Ariens part number 05406300 BRG-BALL .750X1.750X.50 and I do see it crosses over to the Stens 230-300.
Sooooo it should be the right part.

.


----------



## paverdave (Dec 2, 2018)

It's my neighbors Ariens, and helping him getting it running. The shaft is all cleaned up and smooth..We had a **** of a time getting the old bearing off...soaked it in penetrating oil for 4 days...finally used a pickle fork and beat it off.
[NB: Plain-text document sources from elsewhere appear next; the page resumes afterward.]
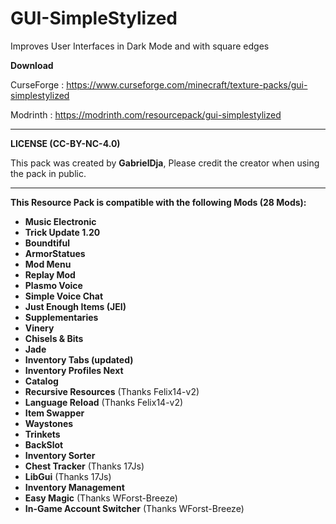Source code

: # GUI-SimpleStylized
Improves User Interfaces in Dark Mode and with square edges

**Download**

CurseForge : https://www.curseforge.com/minecraft/texture-packs/gui-simplestylized

Modrinth : https://modrinth.com/resourcepack/gui-simplestylized

______________________________

**LICENSE (CC-BY-NC-4.0)**

This pack was created by **GabrielDja**,
Please credit the creator when using the pack in public.
______________________________

**This Resource Pack is compatible with the following Mods (28 Mods):**

- **Music Electronic**
- **Trick Update 1.20**
- **Boundtiful**
- **ArmorStatues**
- **Mod Menu**
- **Replay Mod**
- **Plasmo Voice**
- **Simple Voice Chat**
- **Just Enough Items (JEI)**
- **Supplementaries**
- **Vinery**
- **Chisels & Bits**
- **Jade**
- **Inventory Tabs (updated)**
- **Inventory Profiles Next**
- **Catalog**
- **Recursive Resources** (Thanks Felix14-v2)
- **Language Reload** (Thanks Felix14-v2)
- **Item Swapper**
- **Waystones**
- **Trinkets**
- **BackSlot**
- **Inventory Sorter**
- **Chest Tracker** (Thanks 17Js)
- **LibGui** (Thanks 17Js)
- **Inventory Management**
- **Easy Magic** (Thanks WForst-Breeze)
- **In-Game Account Switcher** (Thanks WForst-Breeze)
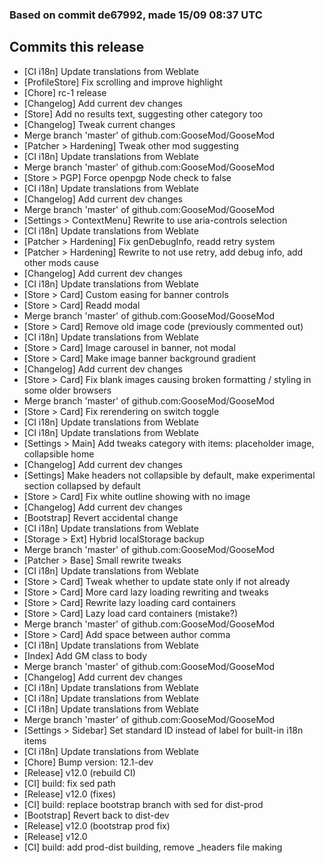 ### Based on commit de67992, made 15/09 08:37 UTC
## Commits this release
  - [CI i18n] Update translations from Weblate
  - [ProfileStore] Fix scrolling and improve highlight
  - [Chore] rc-1 release
  - [Changelog] Add current dev changes
  - [Store] Add no results text, suggesting other category too
  - [Changelog] Tweak current changes
  - Merge branch 'master' of github.com:GooseMod/GooseMod
  - [Patcher > Hardening] Tweak other mod suggesting
  - [CI i18n] Update translations from Weblate
  - Merge branch 'master' of github.com:GooseMod/GooseMod
  - [Store > PGP] Force openpgp Node check to false
  - [CI i18n] Update translations from Weblate
  - [Changelog] Add current dev changes
  - Merge branch 'master' of github.com:GooseMod/GooseMod
  - [Settings > ContextMenu] Rewrite to use aria-controls selection
  - [CI i18n] Update translations from Weblate
  - [Patcher > Hardening] Fix genDebugInfo, readd retry system
  - [Patcher > Hardening] Rewrite to not use retry, add debug info, add other mods cause
  - [Changelog] Add current dev changes
  - [CI i18n] Update translations from Weblate
  - [Store > Card] Custom easing for banner controls
  - [Store > Card] Readd modal
  - Merge branch 'master' of github.com:GooseMod/GooseMod
  - [Store > Card] Remove old image code (previously commented out)
  - [CI i18n] Update translations from Weblate
  - [Store > Card] Image carousel in banner, not modal
  - [Store > Card] Make image banner background gradient
  - [Changelog] Add current dev changes
  - [Store > Card] Fix blank images causing broken formatting / styling in some older browsers
  - Merge branch 'master' of github.com:GooseMod/GooseMod
  - [Store > Card] Fix rerendering on switch toggle
  - [CI i18n] Update translations from Weblate
  - [CI i18n] Update translations from Weblate
  - [Settings > Main] Add tweaks category with items: placeholder image, collapsible home
  - [Changelog] Add current dev changes
  - [Settings] Make headers not collapsible by default, make experimental section collapsed by default
  - [Store > Card] Fix white outline showing with no image
  - [Changelog] Add current dev changes
  - [Bootstrap] Revert accidental change
  - [CI i18n] Update translations from Weblate
  - [Storage > Ext] Hybrid localStorage backup
  - Merge branch 'master' of github.com:GooseMod/GooseMod
  - [Patcher > Base] Small rewrite tweaks
  - [CI i18n] Update translations from Weblate
  - [Store > Card] Tweak whether to update state only if not already
  - [Store > Card] More card lazy loading rewriting and tweaks
  - [Store > Card] Rewrite lazy loading card containers
  - [Store > Card] Lazy load card containers (mistake?)
  - Merge branch 'master' of github.com:GooseMod/GooseMod
  - [Store > Card] Add space between author comma
  - [CI i18n] Update translations from Weblate
  - [Index] Add GM class to body
  - Merge branch 'master' of github.com:GooseMod/GooseMod
  - [Changelog] Add current dev changes
  - [CI i18n] Update translations from Weblate
  - [CI i18n] Update translations from Weblate
  - [CI i18n] Update translations from Weblate
  - Merge branch 'master' of github.com:GooseMod/GooseMod
  - [Settings > Sidebar] Set standard ID instead of label for built-in i18n items
  - [CI i18n] Update translations from Weblate
  - [Chore] Bump version: 12.1-dev
  - [Release] v12.0 (rebuild CI)
  - [CI] build: fix sed path
  - [Release] v12.0 (fixes)
  - [CI] build: replace bootstrap branch with sed for dist-prod
  - [Bootstrap] Revert back to dist-dev
  - [Release] v12.0 (bootstrap prod fix)
  - [Release] v12.0
  - [CI] build: add prod-dist building, remove _headers file making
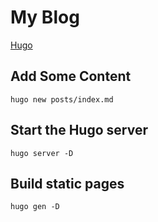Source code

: # My Blog

[Hugo](https://gohugo.io/getting-started/quick-start)

## Add Some Content

`hugo new posts/index.md`

## Start the Hugo server

`hugo server -D`

## Build static pages

`hugo gen -D`
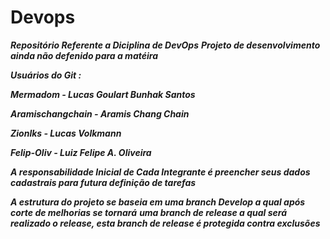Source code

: # Devops
***Repositório Referente a Diciplina de DevOps***
***Projeto de desenvolvimento ainda não defenido para a matéira***

***Usuários do Git :***

***Mermadom - Lucas Goulart Bunhak Santos***

***Aramischangchain - Aramis Chang Chain***

***Zionlks - Lucas Volkmann***

***Felip-Oliv - Luiz Felipe A. Oliveira***

***A responsabilidade Inicial de Cada Integrante é preencher seus dados cadastrais para futura definição de tarefas***

***A estrutura do projeto se baseia em uma branch Develop a qual após corte de melhorias se tornará***
***uma branch de release a qual será realizado o release, esta branch de release é protegida contra exclusões***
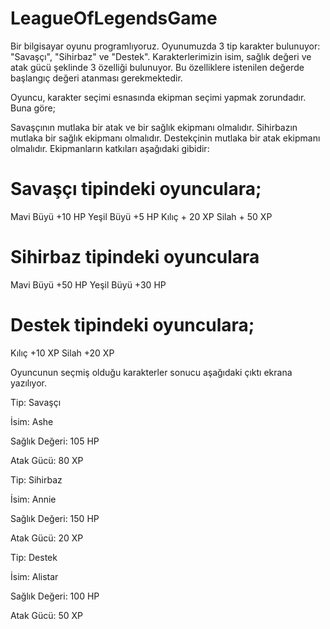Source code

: # LeagueOfLegendsGame

Bir bilgisayar oyunu programlıyoruz. Oyunumuzda 3 tip karakter bulunuyor: "Savaşçı", "Sihirbaz" ve "Destek". Karakterlerimizin isim, sağlık değeri ve atak gücü şeklinde 3 özelliği bulunuyor. Bu özelliklere istenilen değerde başlangıç değeri atanması gerekmektedir.

Oyuncu, karakter seçimi esnasında ekipman seçimi yapmak zorundadır. Buna göre;

Savaşçının mutlaka bir atak ve bir sağlık ekipmanı olmalıdır.
Sihirbazın mutlaka bir sağlık ekipmanı olmalıdır.
Destekçinin mutlaka bir atak ekipmanı olmalıdır.
Ekipmanların katkıları aşağıdaki gibidir:

# Savaşçı tipindeki oyunculara;

Mavi Büyü +10 HP
Yeşil Büyü +5 HP
Kılıç + 20 XP
Silah + 50 XP

# Sihirbaz tipindeki oyunculara

Mavi Büyü +50 HP
Yeşil Büyü +30 HP

# Destek tipindeki oyunculara;

Kılıç +10 XP
Silah +20 XP

Oyuncunun seçmiş olduğu karakterler sonucu aşağıdaki çıktı ekrana yazılıyor.

Tip: Savaşçı

İsim: Ashe

Sağlık Değeri: 105 HP

Atak Gücü: 80 XP

Tip: Sihirbaz

İsim: Annie

Sağlık Değeri: 150 HP

Atak Gücü: 20 XP

Tip: Destek

İsim: Alistar

Sağlık Değeri: 100 HP

Atak Gücü: 50 XP

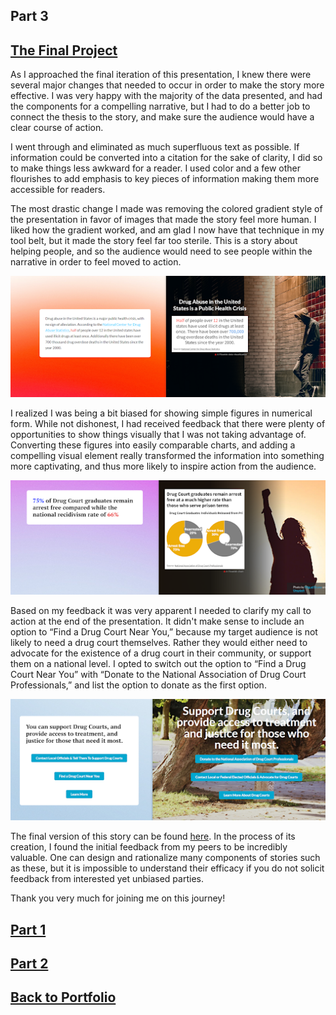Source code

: ## Part 3
## [The Final Project](https://carnegiemellon.shorthandstories.com/the-case-for-drug-courts/index.html)

As I approached the final iteration of this presentation, I knew there were several major changes that needed to occur in order to make the story more effective. I was very happy with the majority of the data presented, and had the components for a compelling narrative, but I had to do a better job to connect the thesis to the story, and make sure the audience would have a clear course of action.


I went through and eliminated as much superfluous text as possible. If information could be converted into a citation for the sake of clarity, I did so to make things less awkward for a reader. I used color and a few other flourishes to add emphasis to key pieces of information making them more accessible for readers.


The most drastic change I made was removing the colored gradient style of the presentation in favor of images that made the story feel more human. I liked how the gradient worked, and am glad I now have that technique in my tool belt, but it made the story feel far too sterile. This is a story about helping people, and so the audience would need to see people within the narrative in order to feel moved to action.


![image](https://raw.githubusercontent.com/duncbind/portfolio/main/comparison1.png)


I realized I was being a bit biased for showing simple figures in numerical form. While not dishonest, I had received feedback that there were plenty of opportunities to show things visually that I was not taking advantage of. Converting these figures into easily comparable charts, and adding a compelling visual element really transformed the information into something more captivating, and thus more likely to inspire action from the audience.



![image](https://raw.githubusercontent.com/duncbind/portfolio/main/comparison2.png)


Based on my feedback it was very apparent I needed to clarify my call to action at the end of the presentation. It didn't make sense to include an option to “Find a Drug Court Near You,” because my target audience is not likely to need a drug court themselves. Rather they would either need to advocate for the existence of a drug court in their community, or support them on a national level. I opted to switch out the option to “Find a Drug Court Near You” with “Donate to the National Association of Drug Court Professionals,” and list the option to donate as the first option.



![image](https://raw.githubusercontent.com/duncbind/portfolio/main/comparison3.png)


The final version of this story can be found [here](https://carnegiemellon.shorthandstories.com/the-case-for-drug-courts/index.html). In the process of its creation, I found the initial feedback from my peers to be incredibly valuable. One can design and rationalize many components of stories such as these, but it is impossible to understand their efficacy if you do not solicit feedback from interested yet unbiased parties. 

Thank you very much for joining me on this journey!


## [Part 1](https://duncbind.github.io/portfolio/finalprojectpt1.html)
## [Part 2](https://duncbind.github.io/portfolio/finalprojectpt2.html)
## [Back to Portfolio](https://duncbind.github.io/portfolio/)
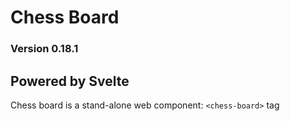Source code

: # Chess Board

### Version 0.18.1
  

## Powered by Svelte

  

Chess board is a stand-alone web component: `<chess-board>` tag
<!--stackedit_data:
eyJoaXN0b3J5IjpbMTYxMDkxMDA5OSwtMTA0NTEwODg0OCwxNj
UxMTQ4MTg4XX0=
-->
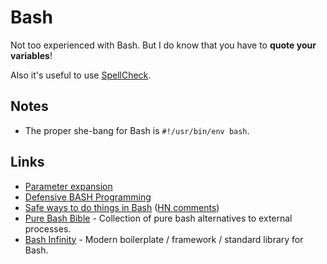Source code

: # Bash
Not too experienced with Bash. But I do know that you have to __quote your variables__!

Also it's useful to use [SpellCheck](https://www.shellcheck.net).

## Notes
- The proper she-bang for Bash is `#!/usr/bin/env bash`.

## Links
- [Parameter expansion](http://wiki.bash-hackers.org/syntax/pe)
- [Defensive BASH Programming](http://www.kfirlavi.com/blog/2012/11/14/defensive-bash-programming/)
- [Safe ways to do things in Bash](https://github.com/anordal/shellharden/blob/master/how_to_do_things_safely_in_bash.md#readme) ([HN comments](https://news.ycombinator.com/item?id=17057596))
- [Pure Bash Bible](https://github.com/dylanaraps/pure-bash-bible#readme) - Collection of pure bash alternatives to external processes.
- [Bash Infinity](https://github.com/niieani/bash-oo-framework) - Modern boilerplate / framework / standard library for Bash.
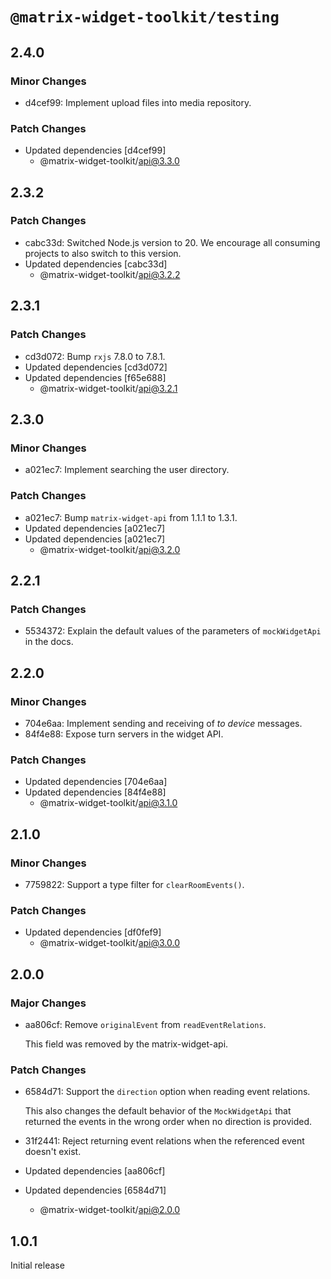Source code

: # `@matrix-widget-toolkit/testing`

## 2.4.0

### Minor Changes

- d4cef99: Implement upload files into media repository.

### Patch Changes

- Updated dependencies [d4cef99]
  - @matrix-widget-toolkit/api@3.3.0

## 2.3.2

### Patch Changes

- cabc33d: Switched Node.js version to 20. We encourage all consuming projects to also switch to this version.
- Updated dependencies [cabc33d]
  - @matrix-widget-toolkit/api@3.2.2

## 2.3.1

### Patch Changes

- cd3d072: Bump `rxjs` 7.8.0 to 7.8.1.
- Updated dependencies [cd3d072]
- Updated dependencies [f65e688]
  - @matrix-widget-toolkit/api@3.2.1

## 2.3.0

### Minor Changes

- a021ec7: Implement searching the user directory.

### Patch Changes

- a021ec7: Bump `matrix-widget-api` from 1.1.1 to 1.3.1.
- Updated dependencies [a021ec7]
- Updated dependencies [a021ec7]
  - @matrix-widget-toolkit/api@3.2.0

## 2.2.1

### Patch Changes

- 5534372: Explain the default values of the parameters of `mockWidgetApi` in the docs.

## 2.2.0

### Minor Changes

- 704e6aa: Implement sending and receiving of _to device_ messages.
- 84f4e88: Expose turn servers in the widget API.

### Patch Changes

- Updated dependencies [704e6aa]
- Updated dependencies [84f4e88]
  - @matrix-widget-toolkit/api@3.1.0

## 2.1.0

### Minor Changes

- 7759822: Support a type filter for `clearRoomEvents()`.

### Patch Changes

- Updated dependencies [df0fef9]
  - @matrix-widget-toolkit/api@3.0.0

## 2.0.0

### Major Changes

- aa806cf: Remove `originalEvent` from `readEventRelations`.

  This field was removed by the matrix-widget-api.

### Patch Changes

- 6584d71: Support the `direction` option when reading event relations.

  This also changes the default behavior of the `MockWidgetApi` that returned the events in the wrong order when no direction is provided.

- 31f2441: Reject returning event relations when the referenced event doesn't exist.
- Updated dependencies [aa806cf]
- Updated dependencies [6584d71]
  - @matrix-widget-toolkit/api@2.0.0

## 1.0.1

Initial release
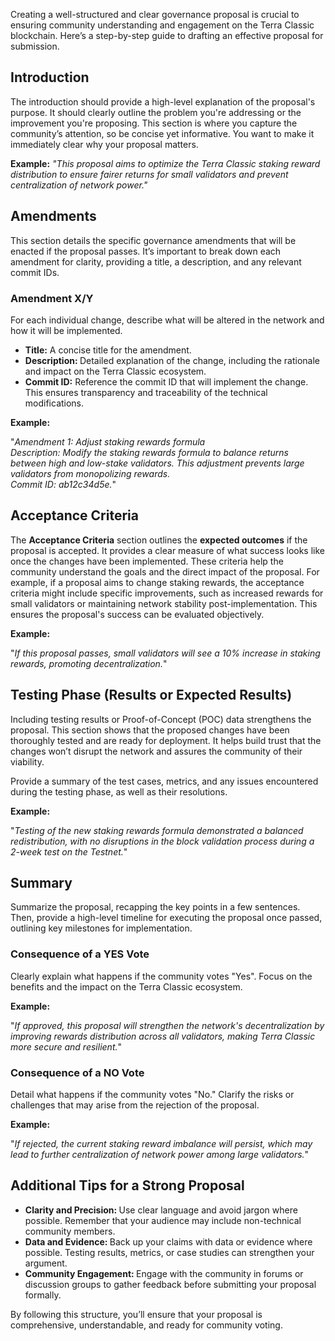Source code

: <!-- wp:paragraph -->
<p>Creating a well-structured and clear governance proposal is crucial to ensuring community understanding and engagement on the Terra Classic blockchain. Here’s a step-by-step guide to drafting an effective proposal for submission.</p>
<!-- /wp:paragraph -->

<!-- wp:heading -->
<h2 class="wp-block-heading" id="h-introduction">Introduction</h2>
<!-- /wp:heading -->

<!-- wp:paragraph -->
<p>The introduction should provide a high-level explanation of the proposal's purpose. It should clearly outline the problem you're addressing or the improvement you're proposing. This section is where you capture the community’s attention, so be concise yet informative. You want to make it immediately clear why your proposal matters.</p>
<!-- /wp:paragraph -->

<!-- wp:paragraph -->
<p><strong>Example:</strong> <em>"This proposal aims to optimize the Terra Classic staking reward distribution to ensure fairer returns for small validators and prevent centralization of network power."</em></p>
<!-- /wp:paragraph -->

<!-- wp:heading -->
<h2 class="wp-block-heading" id="h-amendments">Amendments</h2>
<!-- /wp:heading -->

<!-- wp:paragraph -->
<p>This section details the specific governance amendments that will be enacted if the proposal passes. It’s important to break down each amendment for clarity, providing a title, a description, and any relevant commit IDs.</p>
<!-- /wp:paragraph -->

<!-- wp:heading {"level":3} -->
<h3 class="wp-block-heading" id="h-amendment-x-y">Amendment X/Y</h3>
<!-- /wp:heading -->

<!-- wp:paragraph -->
<p>For each individual change, describe what will be altered in the network and how it will be implemented.</p>
<!-- /wp:paragraph -->

<!-- wp:list -->
<ul class="wp-block-list"><!-- wp:list-item -->
<li><strong>Title:</strong> A concise title for the amendment.</li>
<!-- /wp:list-item -->

<!-- wp:list-item -->
<li><strong>Description: </strong>Detailed explanation of the change, including the rationale and impact on the Terra Classic ecosystem.</li>
<!-- /wp:list-item -->

<!-- wp:list-item -->
<li><strong>Commit ID:</strong> Reference the commit ID that will implement the change. This ensures transparency and traceability of the technical modifications.</li>
<!-- /wp:list-item --></ul>
<!-- /wp:list -->

<!-- wp:paragraph -->
<p><strong>Example:</strong></p>
<!-- /wp:paragraph -->

<!-- wp:paragraph -->
<p>"<em>Amendment 1: Adjust staking rewards formula<br>Description: Modify the staking rewards formula to balance returns between high and low-stake validators. This adjustment prevents large validators from monopolizing rewards.<br>Commit ID: ab12c34d5e.</em>"</p>
<!-- /wp:paragraph -->

<!-- wp:heading -->
<h2 class="wp-block-heading" id="h-acceptance-criteria">Acceptance Criteria</h2>
<!-- /wp:heading -->

<!-- wp:paragraph -->
<p>The <strong>Acceptance Criteria</strong> section outlines the <strong>expected outcomes</strong> if the proposal is accepted. It provides a clear measure of what success looks like once the changes have been implemented. These criteria help the community understand the goals and the direct impact of the proposal. For example, if a proposal aims to change staking rewards, the acceptance criteria might include specific improvements, such as increased rewards for small validators or maintaining network stability post-implementation. This ensures the proposal's success can be evaluated objectively.</p>
<!-- /wp:paragraph -->

<!-- wp:paragraph -->
<p><strong>Example:</strong></p>
<!-- /wp:paragraph -->

<!-- wp:paragraph -->
<p>"<em>If this proposal passes, small validators will see a 10% increase in staking rewards, promoting decentralization.</em>"</p>
<!-- /wp:paragraph -->

<!-- wp:heading -->
<h2 class="wp-block-heading" id="h-testing-phase-results-or-expected-results">Testing Phase (Results or Expected Results)</h2>
<!-- /wp:heading -->

<!-- wp:paragraph -->
<p>Including testing results or Proof-of-Concept (POC) data strengthens the proposal. This section shows that the proposed changes have been thoroughly tested and are ready for deployment. It helps build trust that the changes won’t disrupt the network and assures the community of their viability.</p>
<!-- /wp:paragraph -->

<!-- wp:paragraph -->
<p>Provide a summary of the test cases, metrics, and any issues encountered during the testing phase, as well as their resolutions.</p>
<!-- /wp:paragraph -->

<!-- wp:paragraph -->
<p><strong>Example:</strong></p>
<!-- /wp:paragraph -->

<!-- wp:paragraph -->
<p>"<em>Testing of the new staking rewards formula demonstrated a balanced redistribution, with no disruptions in the block validation process during a 2-week test on the Testnet.</em>"</p>
<!-- /wp:paragraph -->

<!-- wp:heading -->
<h2 class="wp-block-heading" id="h-summary">Summary</h2>
<!-- /wp:heading -->

<!-- wp:paragraph -->
<p>Summarize the proposal, recapping the key points in a few sentences. Then, provide a high-level timeline for executing the proposal once passed, outlining key milestones for implementation.</p>
<!-- /wp:paragraph -->

<!-- wp:heading {"level":3} -->
<h3 class="wp-block-heading" id="h-consequence-of-a-yes-vote">Consequence of a YES Vote</h3>
<!-- /wp:heading -->

<!-- wp:paragraph -->
<p>Clearly explain what happens if the community votes "Yes". Focus on the benefits and the impact on the Terra Classic ecosystem.</p>
<!-- /wp:paragraph -->

<!-- wp:paragraph -->
<p><strong>Example:</strong></p>
<!-- /wp:paragraph -->

<!-- wp:paragraph -->
<p>"<em>If approved, this proposal will strengthen the network's decentralization by improving rewards distribution across all validators, making Terra Classic more secure and resilient.</em>"</p>
<!-- /wp:paragraph -->

<!-- wp:heading {"level":3} -->
<h3 class="wp-block-heading" id="h-consequence-of-a-no-vote">Consequence of a NO Vote</h3>
<!-- /wp:heading -->

<!-- wp:paragraph -->
<p>Detail what happens if the community votes "No." Clarify the risks or challenges that may arise from the rejection of the proposal.</p>
<!-- /wp:paragraph -->

<!-- wp:paragraph -->
<p><strong>Example:</strong></p>
<!-- /wp:paragraph -->

<!-- wp:paragraph -->
<p>"<em>If rejected, the current staking reward imbalance will persist, which may lead to further centralization of network power among large validators.</em>"</p>
<!-- /wp:paragraph -->

<!-- wp:heading -->
<h2 class="wp-block-heading" id="h-additional-tips-for-a-strong-proposal">Additional Tips for a Strong Proposal</h2>
<!-- /wp:heading -->

<!-- wp:list -->
<ul class="wp-block-list"><!-- wp:list-item -->
<li><strong>Clarity and Precision: </strong>Use clear language and avoid jargon where possible. Remember that your audience may include non-technical community members.</li>
<!-- /wp:list-item -->

<!-- wp:list-item -->
<li><strong>Data and Evidence: </strong>Back up your claims with data or evidence where possible. Testing results, metrics, or case studies can strengthen your argument.</li>
<!-- /wp:list-item -->

<!-- wp:list-item -->
<li><strong>Community Engagement: </strong>Engage with the community in forums or discussion groups to gather feedback before submitting your proposal formally.</li>
<!-- /wp:list-item --></ul>
<!-- /wp:list -->

<!-- wp:paragraph -->
<p>By following this structure, you’ll ensure that your proposal is comprehensive, understandable, and ready for community voting.</p>
<!-- /wp:paragraph -->
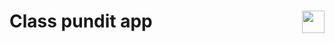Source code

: # Class pundit app <a href='https://play.google.com/store/apps/details?id=com.ashleyjain.class_pundit' target='_blank' align="right"><img align="right" height='36' src='https://s20.postimg.org/muzx3w4jh/google_play_badge.png' /></a>
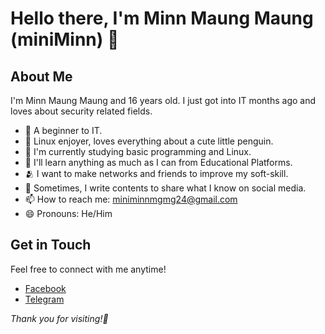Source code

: # Hello there, I'm Minn Maung Maung (miniMinn) 👋

## About Me

I'm Minn Maung Maung and 16 years old. I just got into IT months ago
and loves about security related fields.

- 🔰 A beginner to IT.
- 🐧 Linux enjoyer, loves everything about a cute little penguin.
- 🌱 I'm currently studying basic programming and Linux.
- 👀 I'll learn anything as much as I can from Educational Platforms.
- 🫂 I want to make networks and friends to improve my soft-skill.
- 📝 Sometimes, I write contents to share what I know on social media.
- 📫 How to reach me: miniminnmgmg24@gmail.com
- 😄 Pronouns: He/Him


## Get in Touch

Feel free to connect with me anytime!

- [Facebook](https://www.facebook.com/profile.php?id=100087719122627)
- [Telegram](t.me/@miniMinn24)


*Thank you for visiting!🌿*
Bearing has been on since new....ID of new bearing is .74900 but specks says .075......From reading the forums for the past month, it is a good machine to get running and keep.....


----------



## db130 (Feb 16, 2013)

You just got unlucky on this purchase, I think.

I bought a 4-pack of Peer brand impeller bearings and they all measure slightly above .750"


----------



## Kiss4aFrog (Nov 3, 2013)

Maybe use that pickle fork to beat the new one on if you can keep it on the inner race. or a pipe that fits over the 3/4 shaft and sits on the inner race.

.


----------



## 1132le (Feb 23, 2017)

Do not beat the bearing on
clean everything up 

use antiseize

it should go on snug thats it
you could heat the bearing up


----------



## paverdave (Dec 2, 2018)

db130 said:


> You just got unlucky on this purchase, I think.
> 
> I bought a 4-pack of Peer brand impeller bearings and they all measure slightly above .750"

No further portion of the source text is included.